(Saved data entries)
========================================================================

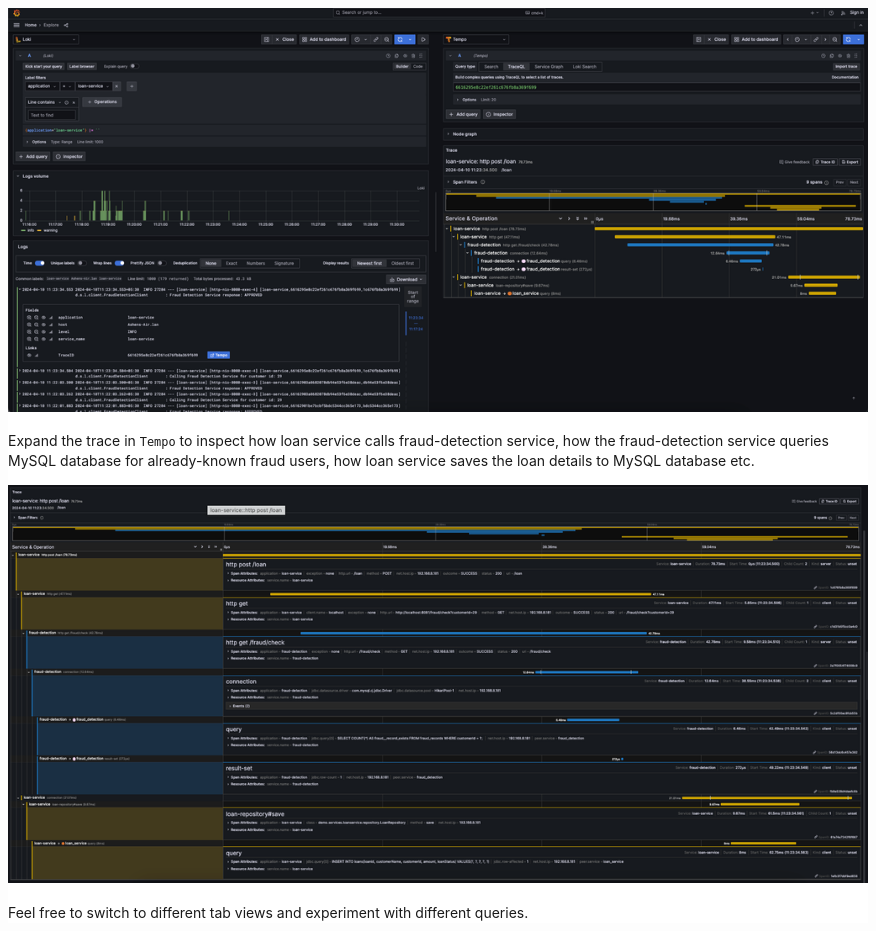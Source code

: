 ![img.png](docs/screenshots/grafana-tempo-1.png)

Expand the trace in `Tempo` to inspect how loan service calls fraud-detection service, how the fraud-detection service queries MySQL database for already-known fraud users, how loan service saves the loan details to MySQL database etc.

![img.png](docs/screenshots/grafana-tempo-2.png)

Feel free to switch to different tab views and experiment with different queries.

========================================================================

== Work instruction ==
Look through the entries. Copy out each line with "screenshots" in it.

== Task result ==
: ![img.png](docs/screenshots/grafana-tempo-1.png)
![img.png](docs/screenshots/grafana-tempo-2.png)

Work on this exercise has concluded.